Having never been out of the United States, I wasn’t sure how the food would taste. Some people will come back from their travels and will say that the food abroad is amazing. Others, not so much. When arriving in Scotland, I had no idea what to expect. I knew that there would be differences in how some foods tasted and what they were called and how they were prepared. However, I didn’t know to what extreme they would be.
In Scotland, a burger is not a burger. At least in an American’s mind. They were flat and had a strange look and taste. The condiments offered were things that an American would probably not consider putting on their burger or fries, or chips as the Scots call them. Ketchup, which was more tangy in taste, seemed almost like an after thought. A favorite was mayonnaise and brown sauce, which I’m still not entirely sure what that is.

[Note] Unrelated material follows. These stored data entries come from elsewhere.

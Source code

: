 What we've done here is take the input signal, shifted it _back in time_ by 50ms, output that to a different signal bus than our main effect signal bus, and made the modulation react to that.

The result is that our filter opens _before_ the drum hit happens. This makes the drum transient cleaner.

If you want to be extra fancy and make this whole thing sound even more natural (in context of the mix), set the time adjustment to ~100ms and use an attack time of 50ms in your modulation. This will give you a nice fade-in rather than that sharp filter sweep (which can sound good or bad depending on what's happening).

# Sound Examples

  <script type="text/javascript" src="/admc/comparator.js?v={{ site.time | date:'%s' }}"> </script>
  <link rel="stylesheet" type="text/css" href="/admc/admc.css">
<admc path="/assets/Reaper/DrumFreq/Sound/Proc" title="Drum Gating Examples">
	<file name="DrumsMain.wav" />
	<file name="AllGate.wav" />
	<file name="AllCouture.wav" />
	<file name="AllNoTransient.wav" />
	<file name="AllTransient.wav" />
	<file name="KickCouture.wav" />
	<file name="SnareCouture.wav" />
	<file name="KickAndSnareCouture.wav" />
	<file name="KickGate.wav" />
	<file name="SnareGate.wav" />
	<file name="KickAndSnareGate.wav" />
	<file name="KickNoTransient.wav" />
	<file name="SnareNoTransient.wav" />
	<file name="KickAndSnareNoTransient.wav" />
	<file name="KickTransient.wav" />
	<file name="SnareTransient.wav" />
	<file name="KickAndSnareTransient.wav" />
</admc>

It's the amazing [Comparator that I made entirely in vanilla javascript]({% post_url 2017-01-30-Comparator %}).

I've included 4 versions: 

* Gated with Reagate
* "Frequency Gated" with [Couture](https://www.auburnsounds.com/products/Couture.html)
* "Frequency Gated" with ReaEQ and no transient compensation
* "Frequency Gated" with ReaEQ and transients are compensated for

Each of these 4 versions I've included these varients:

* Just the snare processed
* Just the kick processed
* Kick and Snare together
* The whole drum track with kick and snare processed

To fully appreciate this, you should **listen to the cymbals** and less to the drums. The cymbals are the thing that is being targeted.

Even making your own food was an experience. The grocery store was strange. Items that would typically be seen in a cooler in the States were put on shelves, like eggs that were kept with the bread. Fresh bread also laid in open baskets on shelves for people to just grab. Select items that are available in the States are no where to be found. You find yourself having to look for substitutes to replace a favorite food item. The items that you do find, you buy because you are hoping for it to be familiar in taste. Often, your tongue is deceived. The difference wasn’t always bad. Vanilla yogurt in Scotland, I found to be tastier than that of the same brand in the United States.
All in all, the food was an experience. A bit of culture shock. Once I got use to it, it didn’t seem so bad. Maybe it was because I came to expect it to be different and I accepted it. Maybe some of the tastes just grew on me. Either way, nothing tastes better than home, but it won’t kill you to at least try something new.